[Information given Boundary: Start]

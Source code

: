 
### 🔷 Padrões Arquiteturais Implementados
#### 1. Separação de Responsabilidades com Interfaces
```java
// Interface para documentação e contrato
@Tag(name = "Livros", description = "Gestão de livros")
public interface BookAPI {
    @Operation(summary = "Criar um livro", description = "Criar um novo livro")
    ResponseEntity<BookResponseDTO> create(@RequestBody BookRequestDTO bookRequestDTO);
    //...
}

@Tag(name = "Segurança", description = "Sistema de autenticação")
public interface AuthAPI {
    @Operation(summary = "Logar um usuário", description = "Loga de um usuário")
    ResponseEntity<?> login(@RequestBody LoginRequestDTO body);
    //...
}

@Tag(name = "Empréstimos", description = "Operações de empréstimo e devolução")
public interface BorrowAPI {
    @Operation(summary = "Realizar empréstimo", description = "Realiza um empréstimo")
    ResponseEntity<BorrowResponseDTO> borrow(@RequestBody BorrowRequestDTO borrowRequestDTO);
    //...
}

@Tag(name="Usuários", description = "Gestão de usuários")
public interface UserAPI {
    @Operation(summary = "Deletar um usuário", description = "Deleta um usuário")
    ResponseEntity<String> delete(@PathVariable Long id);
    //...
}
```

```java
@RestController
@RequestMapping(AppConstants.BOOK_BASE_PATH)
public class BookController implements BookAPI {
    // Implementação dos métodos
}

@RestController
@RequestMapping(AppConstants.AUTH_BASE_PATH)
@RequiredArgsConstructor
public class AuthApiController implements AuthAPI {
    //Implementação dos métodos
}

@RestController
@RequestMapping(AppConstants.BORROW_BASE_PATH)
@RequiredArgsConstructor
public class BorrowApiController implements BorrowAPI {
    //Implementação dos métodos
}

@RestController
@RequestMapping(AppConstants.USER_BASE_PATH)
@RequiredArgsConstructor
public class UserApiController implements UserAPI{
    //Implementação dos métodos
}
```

[Information given Boundary: End]

If a line in the data above contains "ResponseEntity", return that line.

    ResponseEntity<BookResponseDTO> create(@RequestBody BookRequestDTO bookRequestDTO);
    ResponseEntity<?> login(@RequestBody LoginRequestDTO body);
    ResponseEntity<BorrowResponseDTO> borrow(@RequestBody BorrowRequestDTO borrowRequestDTO);
    ResponseEntity<String> delete(@PathVariable Long id);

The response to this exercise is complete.